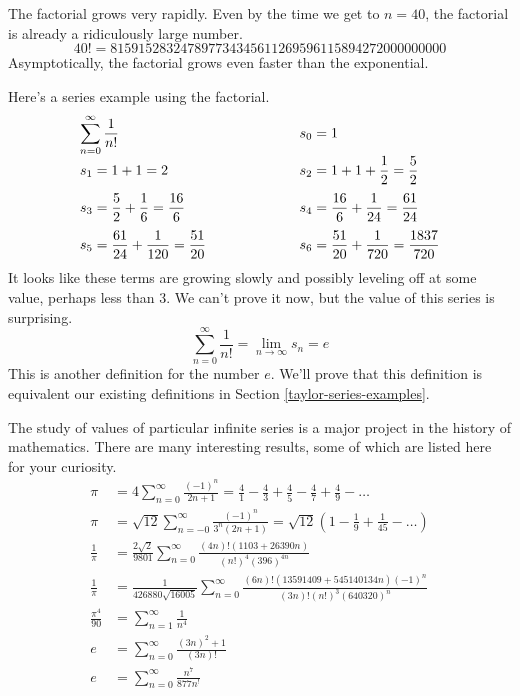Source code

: \documentclass[fleqn]{report}
\begin{document}
The factorial grows very rapidly. Even by the time we get to
$n=40$, the factorial is already a ridiculously large number. 
\begin{equation*}
40! =815915283247897734345611269596115894272000000000
\end{equation*}
Asymptotically, the factorial grows even faster than the
exponential. 

\begin{example}
Here's a series example using the factorial.
\begin{displaymath}
\begin{array}{*2{>{\displaystyle}l}}
\sum_{n=0}^\infty \frac{1}{n!}
& \hspace{2cm} s_0 = 1 \\[1em]
s_1 = 1 + 1 = 2 
& \hspace{2cm} s_2 = 1 + 1 + \frac{1}{2} = \frac{5}{2} \\[1em]
s_3 = \frac{5}{2} + \frac{1}{6} = \frac{16}{6} 
& \hspace{2cm} s_4 = \frac{16}{6} + \frac{1}{24} =
\frac{61}{24} \\[1em]
s_5 = \frac{61}{24} + \frac{1}{120} = \frac{51}{20} 
& \hspace{2cm} s_6 = \frac{51}{20} + \frac{1}{720} = \frac{1837}{720} 
\end{array}
\end{displaymath}
It looks like these terms are growing slowly and possibly
leveling off at some value, perhaps less than 3. We can't
prove it now, but the value of this series is surprising.
\begin{equation*}
\sum_{n=0}^{\infty} \frac{1}{n!} = \lim_{n \rightarrow \infty}
s_n = e
\end{equation*}
This is another definition for the number $e$. We'll prove
that this definition is equivalent our existing definitions
in Section \ref{taylor-series-examples}.
\end{example}

\begin{example}
The study of values of particular infinite series is a major
project in the history of mathematics. There are many
interesting results, some of which are listed here for your
curiosity.
\begin{align*}
\pi & = 4 \sum_{n=0}^\infty \frac{(-1)^n}{2n+1} = 
\frac{4}{1} - \frac{4}{3} + \frac{4}{5} - \frac{4}{7} + 
\frac{4}{9} - \ldots \\
\pi & = \sqrt{12} \sum_{n=-0}^\infty \frac{(-1)^n}{3^n (2n+1)}
= \sqrt{12} \left( 1 - \frac{1}{9} + \frac{1}{45} - \ldots
\right) \\
\frac{1}{\pi} & = \frac{2\sqrt{2}}{9801} \sum_{n=0}^\infty
\frac{ (4n)! (1103 + 26390n)}{(n!)^4 (396)^{4n}} \\
\frac{1}{\pi} & = \frac{1}{426880 \sqrt{16005}}
\sum_{n=0}^\infty \frac{(6n)! (13591409 + 545140134n)
(-1)^n}{(3n)! (n!)^3 (640320)^n} \\
\frac{\pi^4}{90} & = \sum_{n=1}^\infty \frac{1}{n^4} \\
e & = \sum_{n=0}^\infty \frac{(3n)^2+1}{(3n)!} \\
e & = \sum_{n=0}^\infty \frac{n^7}{877n^!} 
\end{align*}
\end{example}
\end{document}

_Instructions for the task_
The lines above may hold the string "ldots". Say how many do, and give only that number.

_Solution to the exercise_
2